Romney beschimpft Obama-Wähler



  • "Die Leute glauben, dass sie Opfer sind."

Romney mag Obamas Wähler nicht nur, er verachtet sie geradezu. - APAweb / Reuters / Jim Young

Romney mag Obamas Wähler nicht nur, er verachtet sie geradezu. APAweb / Reuters / Jim Young

Washington. Ein heimlich gedrehtes Video bringt US-Präsidentschaftskandidat Mitt Romney in Bedrängnis. In einer im Internet veröffentlichten Aufnahme zieht der Multimillionär während einer Wahlkampf-Spendenaktion massiv über die Anhänger von Amtsinhaber Barack Obama her. "Es sind 47 Prozent, die zu ihm (Obama) halten, die abhängig sind von der Regierung, die sich als Opfer sehen und die glauben, dass die Regierung sich um sie kümmern muss", sagt Romney in dem mit versteckter Kamera gedrehten Mitschnitt abfällig.

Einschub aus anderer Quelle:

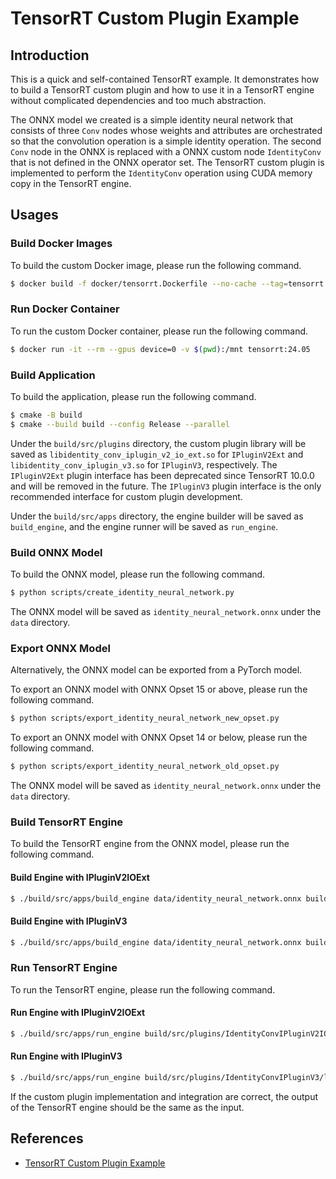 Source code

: # TensorRT Custom Plugin Example

## Introduction

This is a quick and self-contained TensorRT example. It demonstrates how to build a TensorRT custom plugin and how to use it in a TensorRT engine without complicated dependencies and too much abstraction.

The ONNX model we created is a simple identity neural network that consists of three `Conv` nodes whose weights and attributes are orchestrated so that the convolution operation is a simple identity operation. The second `Conv` node in the ONNX is replaced with a ONNX custom node `IdentityConv` that is not defined in the ONNX operator set. The TensorRT custom plugin is implemented to perform the `IdentityConv` operation using CUDA memory copy in the TensorRT engine.

## Usages

### Build Docker Images

To build the custom Docker image, please run the following command.

```bash
$ docker build -f docker/tensorrt.Dockerfile --no-cache --tag=tensorrt:24.05 .
```

### Run Docker Container

To run the custom Docker container, please run the following command.

```bash
$ docker run -it --rm --gpus device=0 -v $(pwd):/mnt tensorrt:24.05
```

### Build Application

To build the application, please run the following command.

```bash
$ cmake -B build
$ cmake --build build --config Release --parallel
```

Under the `build/src/plugins` directory, the custom plugin library will be saved as `libidentity_conv_iplugin_v2_io_ext.so` for `IPluginV2Ext` and `libidentity_conv_iplugin_v3.so` for `IPluginV3`, respectively. The `IPluginV2Ext` plugin interface has been deprecated since TensorRT 10.0.0 and will be removed in the future. The `IPluginV3` plugin interface is the only recommended interface for custom plugin development.

Under the `build/src/apps` directory, the engine builder will be saved as `build_engine`, and the engine runner will be saved as `run_engine`.

### Build ONNX Model

To build the ONNX model, please run the following command.

```bash
$ python scripts/create_identity_neural_network.py
```

The ONNX model will be saved as `identity_neural_network.onnx` under the `data` directory.

### Export ONNX Model

Alternatively, the ONNX model can be exported from a PyTorch model.

To export an ONNX model with ONNX Opset 15 or above, please run the following command.

```bash
$ python scripts/export_identity_neural_network_new_opset.py
```

To export an ONNX model with ONNX Opset 14 or below, please run the following command.

```bash
$ python scripts/export_identity_neural_network_old_opset.py
```

The ONNX model will be saved as `identity_neural_network.onnx` under the `data` directory.

### Build TensorRT Engine

To build the TensorRT engine from the ONNX model, please run the following command.

#### Build Engine with IPluginV2IOExt

```bash
$ ./build/src/apps/build_engine data/identity_neural_network.onnx build/src/plugins/IdentityConvIPluginV2IOExt/libidentity_conv_iplugin_v2_io_ext.so data/identity_neural_network_iplugin_v2_io_ext.engine
```

#### Build Engine with IPluginV3

```bash
$ ./build/src/apps/build_engine data/identity_neural_network.onnx build/src/plugins/IdentityConvIPluginV3/libidentity_conv_iplugin_v3.so data/identity_neural_network_iplugin_v3.engine
```

### Run TensorRT Engine

To run the TensorRT engine, please run the following command.

#### Run Engine with IPluginV2IOExt

```bash
$ ./build/src/apps/run_engine build/src/plugins/IdentityConvIPluginV2IOExt/libidentity_conv_iplugin_v2_io_ext.so data/identity_neural_network_iplugin_v2_io_ext.engine
```

#### Run Engine with IPluginV3

```bash
$ ./build/src/apps/run_engine build/src/plugins/IdentityConvIPluginV3/libidentity_conv_iplugin_v3.so data/identity_neural_network_iplugin_v3.engine
```

If the custom plugin implementation and integration are correct, the output of the TensorRT engine should be the same as the input.

## References

- [TensorRT Custom Plugin Example](https://leimao.github.io/blog/TensorRT-Custom-Plugin-Example/)
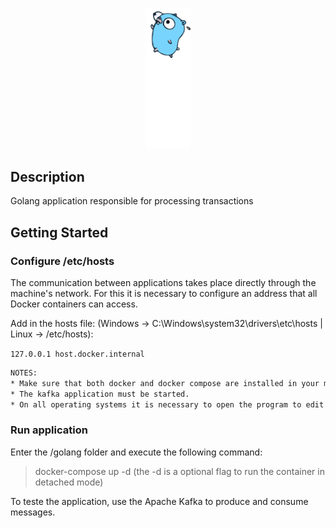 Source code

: <p align="center">
	<img src="../img/golang.svg" width="72"/>
</p>

## Description

Golang application responsible for processing transactions

## Getting Started

### Configure /etc/hosts

The communication between applications takes place directly through the machine's network. For this it is necessary to configure an address that all Docker containers can access.

Add in the hosts file: (Windows -> C:\Windows\system32\drivers\etc\hosts | Linux -> /etc/hosts):

`127.0.0.1 host.docker.internal`


```bash
NOTES:
* Make sure that both docker and docker compose are installed in your machine in order to run the application.
* The kafka application must be started.
* On all operating systems it is necessary to open the program to edit the hosts as the machine's Administrator or root.
```

### Run application

Enter the /golang folder and execute the following command:

> docker-compose up -d (the -d is a optional flag to run the container in detached mode)

To teste the application, use the Apache Kafka to produce and consume messages.
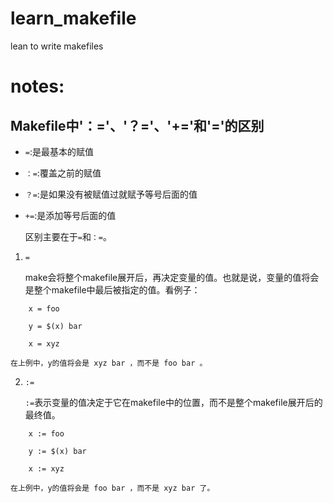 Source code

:# learn_makefile
lean to write makefiles

# notes:
## Makefile中'：='、'？='、'+='和'='的区别

- `=`:是最基本的赋值
- `：=`:覆盖之前的赋值
- `？=`:是如果没有被赋值过就赋予等号后面的值
- `+=`:是添加等号后面的值

	区别主要在于`=`和`：=`。

1.  `=`

	make会将整个makefile展开后，再决定变量的值。也就是说，变量的值将会是整个makefile中最后被指定的值。看例子：
```
	x = foo

	y = $(x) bar

	x = xyz
```
	在上例中，y的值将会是 xyz bar ，而不是 foo bar 。
2.  `:=`
 
 	`:=`表示变量的值决定于它在makefile中的位置，而不是整个makefile展开后的最终值。
```
	x := foo

	y := $(x) bar

	x := xyz
```
	在上例中，y的值将会是 foo bar ，而不是 xyz bar 了。
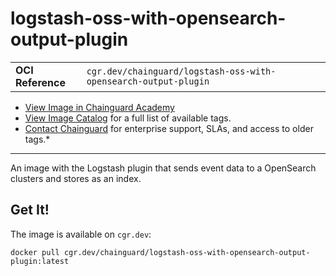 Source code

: <!--monopod:start-->
# logstash-oss-with-opensearch-output-plugin
| | |
| - | - |
| **OCI Reference** | `cgr.dev/chainguard/logstash-oss-with-opensearch-output-plugin` |


* [View Image in Chainguard Academy](https://edu.chainguard.dev/chainguard/chainguard-images/reference/logstash-oss-with-opensearch-output-plugin/overview/)
* [View Image Catalog](https://console.enforce.dev/images/catalog) for a full list of available tags.
* [Contact Chainguard](https://www.chainguard.dev/chainguard-images) for enterprise support, SLAs, and access to older tags.*

---
<!--monopod:end-->

<!--overview:start-->
An image with the Logstash plugin that sends event data to a OpenSearch clusters and stores as an index.
<!--overview:end-->

<!--getting:start-->
## Get It!
The image is available on `cgr.dev`:

```
docker pull cgr.dev/chainguard/logstash-oss-with-opensearch-output-plugin:latest
```
<!--getting:end-->

<!--body:start--><!--body:end-->
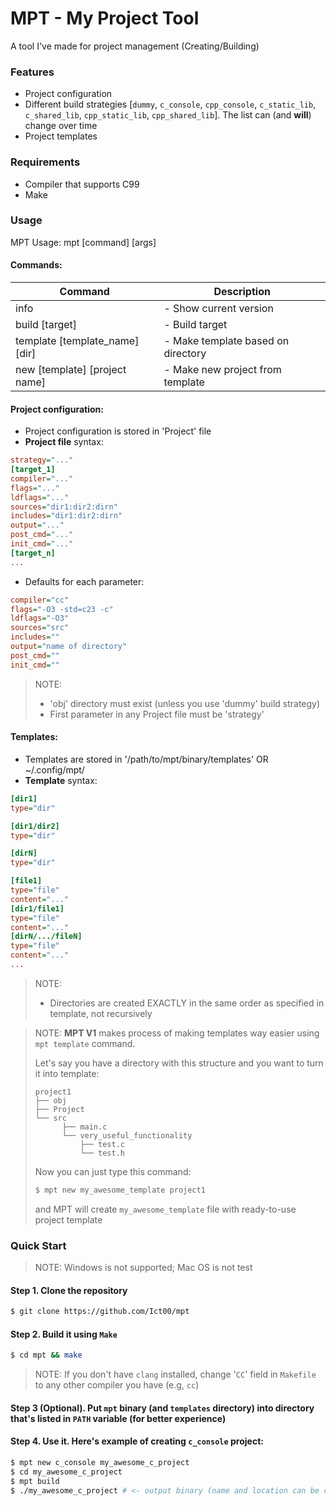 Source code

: # MPT - My Project Tool

A tool I've made for project management (Creating/Building)

### Features
- Project configuration
- Different build strategies [`dummy`, `c_console`, `cpp_console`, `c_static_lib`, `c_shared_lib`, `cpp_static_lib`, `cpp_shared_lib`]. The list can (and **will**) change over time
- Project templates

### Requirements
- Compiler that supports C99
- Make

### Usage
MPT Usage: mpt \[command] \[args]

#### Commands:
| Command                             | Description                        |
|-------------------------------------|------------------------------------|
| info                                | - Show current version             |
| build   \[target]                   | - Build target                     |
| template \[template_name] \[dir]    | - Make template based on directory |
| new     \[template] \[project name] | - Make new project from template   |

#### Project configuration:
* Project configuration is stored in 'Project' file
* **Project file** syntax:
```ini
strategy="..."
[target_1]
compiler="..."
flags="..."
ldflags="..."
sources="dir1:dir2:dirn"
includes="dir1:dir2:dirn"
output="..."
post_cmd="..."
init_cmd="..."
[target_n]
...
```
* Defaults for each parameter:

```ini
compiler="cc"
flags="-O3 -std=c23 -c"
ldflags="-O3"
sources="src"
includes=""
output="name of directory"
post_cmd=""
init_cmd=""
```

> NOTE:
> * 'obj' directory must exist (unless you use 'dummy' build strategy)
> * First parameter in any Project file must be 'strategy'

#### Templates:
* Templates are stored in '/path/to/mpt/binary/templates' OR ~/.config/mpt/
* **Template** syntax:
```ini
[dir1]
type="dir"

[dir1/dir2]
type="dir"

[dirN]
type="dir"

[file1]
type="file"
content="..."
[dir1/file1]
type="file"
content="..."
[dirN/.../fileN]
type="file"
content="..."
...
```
> NOTE:
> * Directories are created EXACTLY in the same order as specified in template, not recursively

> NOTE:
> **MPT V1** makes process of making templates way easier using `mpt template` command.
> 
> Let's say you have a directory with this structure and you want to turn it into template:
> ```
> project1
> ├── obj
> ├── Project
> └── src
>       ├── main.c
>       └── very_useful_functionality
>           ├── test.c
>           └── test.h
> ```
> Now you can just type this command:
> ```bash
> $ mpt new my_awesome_template project1
> ```
> and MPT will create `my_awesome_template` file with ready-to-use project template

### Quick Start
> NOTE: Windows is not supported; Mac OS is not test

#### Step 1. Clone the repository
```bash
$ git clone https://github.com/Ict00/mpt
```

#### Step 2. Build it using `Make`
```bash
$ cd mpt && make
```
> NOTE: If you don't have `clang` installed, change '`CC`' field in `Makefile` to any other compiler you have (e.g, `cc`)

#### Step 3 (Optional). Put `mpt` binary (and `templates` directory) into directory that's listed in `PATH` variable (for better experience)
#### Step 4. Use it. Here's example of creating `c_console` project:
```bash
$ mpt new c_console my_awesome_c_project
$ cd my_awesome_c_project
$ mpt build
$ ./my_awesome_c_project # <- output binary (name and location can be changed in 'Project' file)
```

"Es ist nicht mein Job, mir über diese Leute den Kopf zu zerbrechen", sagt Romney an einer Stelle über die Anhänger Obamas. "Ich werde sie nie davon überzeugen, dass sie selbst Verantwortung übernehmen und sich um ihr Leben kümmern sollten." Er müsse sich vielmehr um die "fünf bis zehn Prozent" der Wähler in der Mitte Gedanken machen, die sich noch nicht auf einen Kandidaten für den Urnengang am 6. November festgelegt hätten.

Romney als elitärer Superreicher

Dem Obama-Lager liefert die Aufnahme eine Steilvorlage - versuchen die Strategen des Präsidenten doch, Romney als elitären Superreichen anzuprangern, der die Sorgen und Nöte der Amerikaner in Zeiten der Wirtschaftskrise und hoher Arbeitslosigkeit nicht versteht. Romney setzte eiligst eine Pressekonferenz an, hielt dabei aber grundsätzlich an seinen in dem Video gemachten Kommentaren fest. "Lassen Sie mich mal so sagen: Es handelt sich nicht um eine elegante Äußerung", sagte er. Er wisse allerdings nicht, wie er sich in dem gegebenen Umfeld hätte anders ausdrücken sollen. "Der Präsident hat seine Gruppe, und ich habe meine Gruppe". Seine Spender wollten wissen, welche Chancen er habe, die Wähler auf seine Seite zu ziehen. "Darauf war meine Aussage gerichtet."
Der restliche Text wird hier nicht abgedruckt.